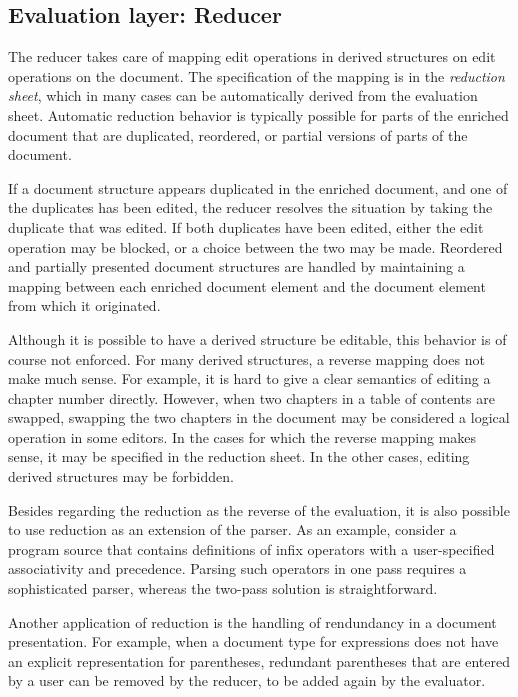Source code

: %																
\subsection{Evaluation layer: Reducer} \label{sect:reducer}

The reducer takes care of mapping edit operations in derived structures on edit operations on the document. The specification of the mapping is in the {\em reduction sheet}, which in many cases can be automatically derived from the evaluation sheet. Automatic reduction behavior is typically possible for parts of the enriched document that are duplicated, reordered, or partial versions of parts of the document. 

If a document structure appears duplicated in the enriched document, and one of the duplicates has been edited, the reducer resolves the situation by taking the duplicate that was edited. If both duplicates have been edited, either the edit operation may be blocked, or a choice between the two may be made. Reordered and partially presented document structures are handled by maintaining a mapping between each enriched document element and the document element from which it originated.

Although it is possible to have a derived structure be editable, this behavior is of course not enforced. For many derived structures, a reverse mapping does not make much sense. For example, it is hard to give a clear semantics of editing a chapter number directly. However, when two chapters in a table of contents are swapped, swapping the two chapters in the document may be considered a logical operation in some editors. In the cases for which the reverse mapping makes sense, it may be specified in the reduction sheet. In the other cases, editing derived structures may be forbidden.

Besides regarding the reduction as the reverse of the evaluation, it is also possible to use reduction as an extension of the parser. As an example, consider a program source that contains definitions of infix operators with a user-specified associativity and precedence. Parsing such operators in one pass requires a sophisticated parser, whereas the two-pass solution is straightforward.

Another application of reduction is the handling of rendundancy in a document presentation. For example, when a document type for expressions does not have an explicit representation for parentheses, redundant parentheses that are entered by a user can be removed by the reducer, to be added again by the evaluator.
....................
Please return only the lines from the one with "Besides regarding the" through the end of the listing, each exactly as written, first and last included.

Expected answer:
Besides regarding the reduction as the reverse of the evaluation, it is also possible to use reduction as an extension of the parser. As an example, consider a program source that contains definitions of infix operators with a user-specified associativity and precedence. Parsing such operators in one pass requires a sophisticated parser, whereas the two-pass solution is straightforward.

Another application of reduction is the handling of rendundancy in a document presentation. For example, when a document type for expressions does not have an explicit representation for parentheses, redundant parentheses that are entered by a user can be removed by the reducer, to be added again by the evaluator.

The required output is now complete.